BEGIN DATA FOR THE TASK

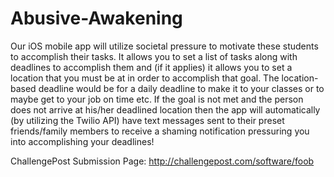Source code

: Abusive-Awakening
=================

Our iOS mobile app will utilize societal pressure to motivate these students to accomplish their tasks. It allows you to set a list of tasks along with deadlines to accomplish them and (if it applies) it allows you to set a location that you must be at in order to accomplish that goal. The location-based deadline would be for a daily deadline to make it to your classes or to maybe get to your job on time etc. If the goal is not met and the person does not arrive at his/her deadlined location then the app will automatically (by utilizing the Twilio API) have text messages sent to their preset friends/family members to receive a shaming notification pressuring you into accomplishing your deadlines!

ChallengePost Submission Page: http://challengepost.com/software/foob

END DATA FOR THE TASK

WORK REQUIRED - Could you repeat the entries word for word, skipping the pictures they contain?

YOUR RESPONSE -
Source code

: Abusive-Awakening
=================

Our iOS mobile app will utilize societal pressure to motivate these students to accomplish their tasks. It allows you to set a list of tasks along with deadlines to accomplish them and (if it applies) it allows you to set a location that you must be at in order to accomplish that goal. The location-based deadline would be for a daily deadline to make it to your classes or to maybe get to your job on time etc. If the goal is not met and the person does not arrive at his/her deadlined location then the app will automatically (by utilizing the Twilio API) have text messages sent to their preset friends/family members to receive a shaming notification pressuring you into accomplishing your deadlines!

ChallengePost Submission Page: http://challengepost.com/software/foob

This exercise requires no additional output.